> **Directions for this task**
Once the line containing "the network unable" is found in the entries below, restate it and each following line word for word, stopping after the line containing "contract: identifier derivations".

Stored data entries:
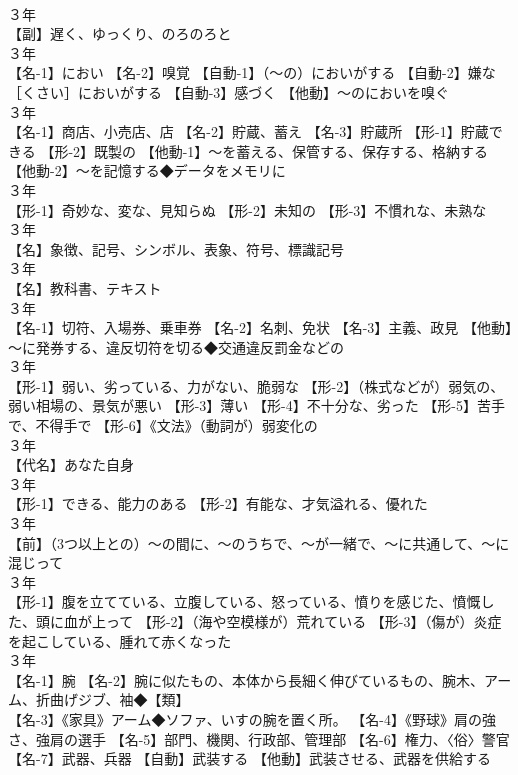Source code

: \documentclass[8pt]{extreport}
\begin{document}
\begin{CJK}{UTF8}{min}
\\	３年	
\\	【副】遅く、ゆっくり、のろのろと
\\	３年	
\\	【名-1】におい 【名-2】嗅覚 【自動-1】（～の）においがする 【自動-2】嫌な［くさい］においがする 【自動-3】感づく 【他動】～のにおいを嗅ぐ
\\	３年	
\\	【名-1】商店、小売店、店 【名-2】貯蔵、蓄え 【名-3】貯蔵所 【形-1】貯蔵できる 【形-2】既製の 【他動-1】～を蓄える、保管する、保存する、格納する 【他動-2】～を記憶する◆データをメモリに
\\	３年	
\\	【形-1】奇妙な、変な、見知らぬ 【形-2】未知の 【形-3】不慣れな、未熟な
\\	３年	
\\	【名】象徴、記号、シンボル、表象、符号、標識記号
\\	３年	
\\	【名】教科書、テキスト
\\	３年	
\\	【名-1】切符、入場券、乗車券 【名-2】名刺、免状 【名-3】主義、政見 【他動】～に発券する、違反切符を切る◆交通違反罰金などの
\\	３年	
\\	【形-1】弱い、劣っている、力がない、脆弱な 【形-2】（株式などが）弱気の、弱い相場の、景気が悪い 【形-3】薄い 【形-4】不十分な、劣った 【形-5】苦手で、不得手で 【形-6】《文法》（動詞が）弱変化の
\\	３年	
\\	【代名】あなた自身
\\	３年	
\\	【形-1】できる、能力のある 【形-2】有能な、才気溢れる、優れた
\\	３年	
\\	【前】（3つ以上との）～の間に、～のうちで、～が一緒で、～に共通して、～に混じって
\\	３年	
\\	【形-1】腹を立てている、立腹している、怒っている、憤りを感じた、憤慨した、頭に血が上って 【形-2】（海や空模様が）荒れている 【形-3】（傷が）炎症を起こしている、腫れて赤くなった
\\	３年	
\\	【名-1】腕 【名-2】腕に似たもの、本体から長細く伸びているもの、腕木、アーム、折曲げジブ、袖◆【類】
\\	【名-3】《家具》アーム◆ソファ、いすの腕を置く所。 【名-4】《野球》肩の強さ、強肩の選手 【名-5】部門、機関、行政部、管理部 【名-6】権力、〈俗〉警官 【名-7】武器、兵器 【自動】武装する 【他動】武装させる、武器を供給する

\end{CJK}
\end{document}
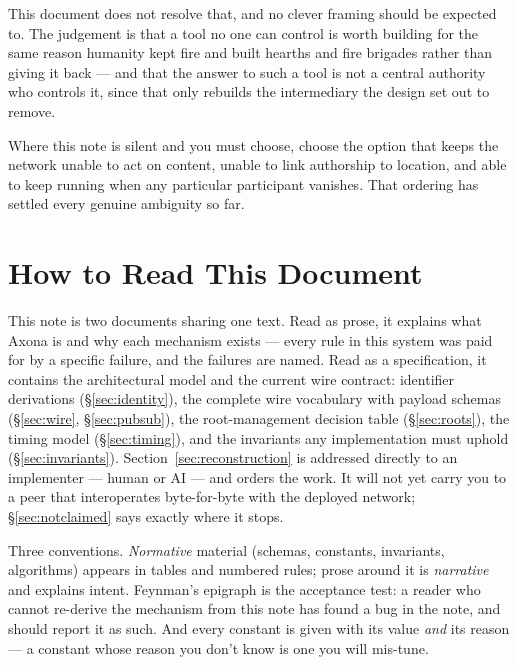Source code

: \documentclass[nobib]{tufte-handout}
\begin{document}
This document does not resolve that, and no clever framing should be
expected to. The judgement is that a tool no one can control is worth
building for the same reason humanity kept fire and built hearths and fire
brigades rather than giving it back --- and that the answer to such a tool is
not a central authority who controls it, since that only rebuilds the
intermediary the design set out to remove.

Where this note is silent and you must choose, choose the option that keeps
the network unable to act on content, unable to link authorship to location,
and able to keep running when any particular participant vanishes. That
ordering has settled every genuine ambiguity so far.

\section{How to Read This Document}

This note is two documents sharing one text. Read as prose, it explains
what Axona is and why each mechanism exists --- every rule in this system
was paid for by a specific failure, and the failures are named. Read as a
specification, it contains the architectural model and the current wire
contract: identifier derivations
(\S\ref{sec:identity}), the complete wire vocabulary with payload schemas
(\S\ref{sec:wire}, \S\ref{sec:pubsub}), the root-management decision table
(\S\ref{sec:roots}), the timing model (\S\ref{sec:timing}), and the
invariants any implementation must uphold (\S\ref{sec:invariants}).
Section~\ref{sec:reconstruction} is addressed directly to an implementer
--- human or AI --- and orders the work. It will not yet carry you to a
peer that interoperates byte-for-byte with the deployed network;
\S\ref{sec:notclaimed} says exactly where it stops.

Three conventions. \emph{Normative} material (schemas, constants,
invariants, algorithms) appears in tables and numbered rules; prose around
it is \emph{narrative} and explains intent. Feynman's epigraph is the
acceptance test: a reader who cannot re-derive the mechanism from this
note has found a bug in the note, and should report it as such. And
every constant is given with its value \emph{and} its reason --- a
constant whose reason you don't know is one you will mis-tune.
\end{document}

> **Task solution**
the network unable to act on content, unable to link authorship to location,
and able to keep running when any particular participant vanishes. That
ordering has settled every genuine ambiguity so far.

\section{How to Read This Document}

This note is two documents sharing one text. Read as prose, it explains
what Axona is and why each mechanism exists --- every rule in this system
was paid for by a specific failure, and the failures are named. Read as a
specification, it contains the architectural model and the current wire
contract: identifier derivations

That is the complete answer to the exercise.